When the slow plodding ox team came at last to the dooryard and Uncle Billy stood shouting outside the house, Sim Colby, holding to tangles where he would meet no chance wayfarer, was already miles away and hurrying to establish his alibi against suspicion, in his own neighborhood--where no one knew he had been absent.

Though it be an evil thing and shameful to confess, ex-private Bud Grant, alias Sim Colby, traveled light-heartedly, roweled by no tortures of conscience, but blithe in the a.s.surance of a ghost laid, and a peril averted.

He would have been both amazed and chagrined had he remained peering from his ambuscade, for when Uncle Billy's shadow fell through the open door the man to whom he had come rose from a chair to meet him, and he presented no mangled or blood-stained breast to the eyes of his visitors.

"Ye ain't jest a-quippin' with me, be ye?" demanded the old mountaineer incredulously when he had heard the story in all its detail. "This hyar's a right serious-soundin' matter--an' ye ain't got no enemies amongst us thet I've heered tell of."

Spurrier pointed out the spot in the newly whitewashed wall where the bullet lay imbedded with its glint of freshly flattened lead.

"After the first experience," he explained, "I'd had some time to think.

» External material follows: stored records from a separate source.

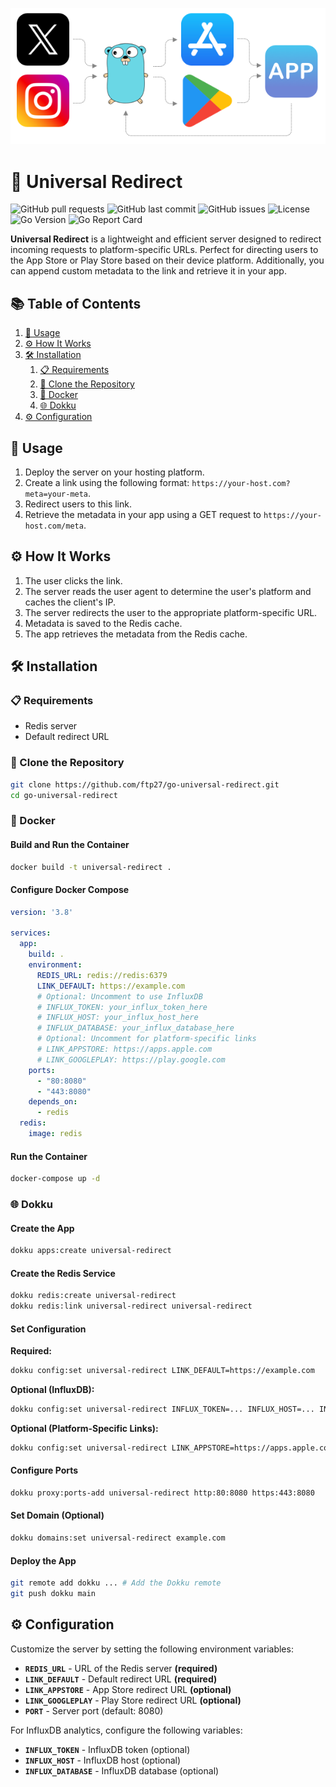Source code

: ![header](assets/header.png)

# 🚀 Universal Redirect  
![GitHub pull requests](https://img.shields.io/github/issues-pr/ftp27/go-universal-redirect) 
![GitHub last commit](https://img.shields.io/github/last-commit/ftp27/go-universal-redirect) 
![GitHub issues](https://img.shields.io/github/issues/ftp27/go-universal-redirect)
![License](https://img.shields.io/github/license/ftp27/go-universal-redirect)
![Go Version](https://img.shields.io/github/go-mod/go-version/ftp27/go-universal-redirect)
![Go Report Card](https://goreportcard.com/badge/github.com/ftp27/go-universal-redirect)

**Universal Redirect** is a lightweight and efficient server designed to redirect incoming requests to platform-specific URLs. Perfect for directing users to the App Store or Play Store based on their device platform. Additionally, you can append custom metadata to the link and retrieve it in your app.

## 📚 Table of Contents

1. [🚀 Usage](#usage)
2. [⚙️ How It Works](#how-it-works)
3. [🛠️ Installation](#installation)
    1. [📋 Requirements](#requirements)
    2. [📂 Clone the Repository](#clone-the-repository)
    3. [🐳 Docker](#docker)
    4. [🌐 Dokku](#dokku)
4. [⚙️ Configuration](#configuration)

## <a name="usage">🚀 Usage</a>

1. Deploy the server on your hosting platform.
2. Create a link using the following format: `https://your-host.com?meta=your-meta`.
3. Redirect users to this link.
4. Retrieve the metadata in your app using a GET request to `https://your-host.com/meta`.

## <a name="how-it-works">⚙️ How It Works</a>

1. The user clicks the link.
2. The server reads the user agent to determine the user's platform and caches the client's IP.
3. The server redirects the user to the appropriate platform-specific URL.
4. Metadata is saved to the Redis cache.
5. The app retrieves the metadata from the Redis cache.

## <a name="installation">🛠️ Installation</a>

### <a name="requirements">📋 Requirements</a>

- Redis server
- Default redirect URL

### <a name="clone-the-repository">📂 Clone the Repository</a>

```bash
git clone https://github.com/ftp27/go-universal-redirect.git
cd go-universal-redirect
```

### <a name="docker">🐳 Docker</a>

#### Build and Run the Container

```bash
docker build -t universal-redirect .
```

#### Configure Docker Compose

```yaml
version: '3.8'

services:
  app:
    build: .
    environment:
      REDIS_URL: redis://redis:6379
      LINK_DEFAULT: https://example.com
      # Optional: Uncomment to use InfluxDB
      # INFLUX_TOKEN: your_influx_token_here
      # INFLUX_HOST: your_influx_host_here
      # INFLUX_DATABASE: your_influx_database_here
      # Optional: Uncomment for platform-specific links
      # LINK_APPSTORE: https://apps.apple.com
      # LINK_GOOGLEPLAY: https://play.google.com
    ports:
      - "80:8080"
      - "443:8080"
    depends_on:
      - redis
  redis:
    image: redis
```

#### Run the Container

```bash
docker-compose up -d
```

### <a name="dokku">🌐 Dokku</a>

#### Create the App

```bash
dokku apps:create universal-redirect
```

#### Create the Redis Service

```bash
dokku redis:create universal-redirect
dokku redis:link universal-redirect universal-redirect
```

#### Set Configuration

**Required:**

```bash
dokku config:set universal-redirect LINK_DEFAULT=https://example.com
```

**Optional (InfluxDB):**

```bash
dokku config:set universal-redirect INFLUX_TOKEN=... INFLUX_HOST=... INFLUX_DATABASE=...
```

**Optional (Platform-Specific Links):**

```bash
dokku config:set universal-redirect LINK_APPSTORE=https://apps.apple.com LINK_GOOGLEPLAY=https://play.google.com
```

#### Configure Ports

```bash
dokku proxy:ports-add universal-redirect http:80:8080 https:443:8080
```

#### Set Domain (Optional)

```bash
dokku domains:set universal-redirect example.com
```

#### Deploy the App

```bash
git remote add dokku ... # Add the Dokku remote
git push dokku main
```

## <a name="configuration">⚙️ Configuration</a>

Customize the server by setting the following environment variables:

- **`REDIS_URL`** - URL of the Redis server **(required)**
- **`LINK_DEFAULT`** - Default redirect URL **(required)**
- **`LINK_APPSTORE`** - App Store redirect URL __(optional)__
- **`LINK_GOOGLEPLAY`** - Play Store redirect URL __(optional)__
- **`PORT`** - Server port (default: 8080)

For InfluxDB analytics, configure the following variables:

- **`INFLUX_TOKEN`** - InfluxDB token (optional)
- **`INFLUX_HOST`** - InfluxDB host (optional)
- **`INFLUX_DATABASE`** - InfluxDB database (optional)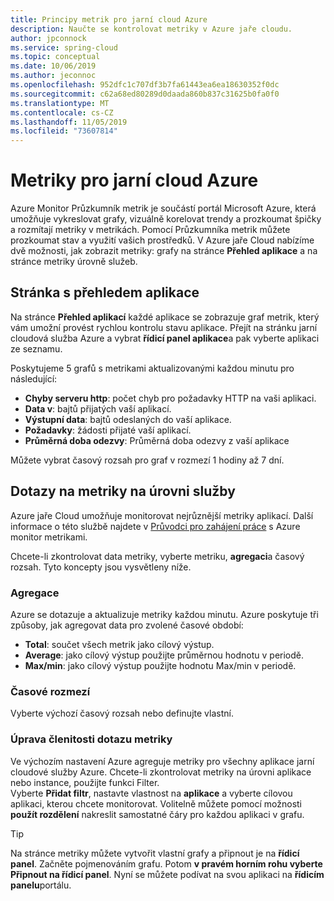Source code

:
 ```yaml
---
title: Principy metrik pro jarní cloud Azure
description: Naučte se kontrolovat metriky v Azure jaře cloudu.
author: jpconnock
ms.service: spring-cloud
ms.topic: conceptual
ms.date: 10/06/2019
ms.author: jeconnoc
ms.openlocfilehash: 952dfc1c707df3b7fa61443ea6ea18630352f0dc
ms.sourcegitcommit: c62a68ed80289d0daada860b837c31625b0fa0f0
ms.translationtype: MT
ms.contentlocale: cs-CZ
ms.lasthandoff: 11/05/2019
ms.locfileid: "73607814"
---
```

# <a name="metrics-for-azure-spring-cloud"></a>Metriky pro jarní cloud Azure

Azure Monitor Průzkumník metrik je součástí portál Microsoft Azure, která umožňuje vykreslovat grafy, vizuálně korelovat trendy a prozkoumat špičky a rozmítají metriky v metrikách. Pomocí Průzkumníka metrik můžete prozkoumat stav a využití vašich prostředků. V Azure jaře Cloud nabízíme dvě možnosti, jak zobrazit metriky: grafy na stránce **Přehled aplikace** a na stránce metriky úrovně služeb.

## <a name="application-overview-page"></a>Stránka s přehledem aplikace

Na stránce **Přehled aplikací** každé aplikace se zobrazuje graf metrik, který vám umožní provést rychlou kontrolu stavu aplikace.  Přejít na stránku jarní cloudová služba Azure a vybrat **řídicí panel aplikace**a pak vyberte aplikaci ze seznamu.  

Poskytujeme 5 grafů s metrikami aktualizovanými každou minutu pro následující:

* **Chyby serveru http**: počet chyb pro požadavky HTTP na vaši aplikaci.
* **Data v**: bajtů přijatých vaší aplikací.
* **Výstupní data**: bajtů odeslaných do vaší aplikace.
* **Požadavky**: žádosti přijaté vaší aplikací.
* **Průměrná doba odezvy**: Průměrná doba odezvy z vaší aplikace

Můžete vybrat časový rozsah pro graf v rozmezí 1 hodiny až 7 dní.

## <a name="service-level-metric-queries"></a>Dotazy na metriky na úrovni služby

Azure jaře Cloud umožňuje monitorovat nejrůznější metriky aplikací. Další informace o této službě najdete v [Průvodci pro zahájení práce](https://docs.microsoft.com/azure/azure-monitor/platform/metrics-getting-started) s Azure monitor metrikami.

Chcete-li zkontrolovat data metriky, vyberte metriku, **agregaci**a časový rozsah.  Tyto koncepty jsou vysvětleny níže.

### <a name="aggregation"></a>Agregace 

Azure se dotazuje a aktualizuje metriky každou minutu. Azure poskytuje tři způsoby, jak agregovat data pro zvolené časové období:

* **Total**: součet všech metrik jako cílový výstup.
* **Average**: jako cílový výstup použijte průměrnou hodnotu v periodě.
* **Max/min**: jako cílový výstup použijte hodnotu Max/min v periodě.

### <a name="time-range"></a>Časové rozmezí

Vyberte výchozí časový rozsah nebo definujte vlastní.

### <a name="modifying-the-granularity-of-your-metric-query"></a>Úprava členitosti dotazu metriky

Ve výchozím nastavení Azure agreguje metriky pro všechny aplikace jarní cloudové služby Azure. Chcete-li zkontrolovat metriky na úrovni aplikace nebo instance, použijte funkci Filter.  
Vyberte **Přidat filtr**, nastavte vlastnost na **aplikace** a vyberte cílovou aplikaci, kterou chcete monitorovat. Volitelně můžete pomocí možnosti **použít rozdělení** nakreslit samostatné čáry pro každou aplikaci v grafu.

>[!TIP]
> Na stránce metriky můžete vytvořit vlastní grafy a připnout je na **řídicí panel**. Začněte pojmenováním grafu.  Potom **v pravém horním rohu vyberte Připnout na řídicí panel**. Nyní se můžete podívat na svou aplikaci na **řídicím panelu**portálu.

I was standing in the door so I fell down--and played dead." He added after a pause quietly: "I've seen men shot to death, and I happened to know how a man drops when it's a heart hit. I fell inside where I'd be out of sight, because I was unarmed, and all I could do was to wait for you. I watched through the door, but the fellow never showed himself."

"Come on, boys," commanded the old mountaineer in a determined voice.

"Let's beat thet la'rel while ther tracks is still fresh. Mebby we mout l'arn somethin' of this hyar monstrous matter."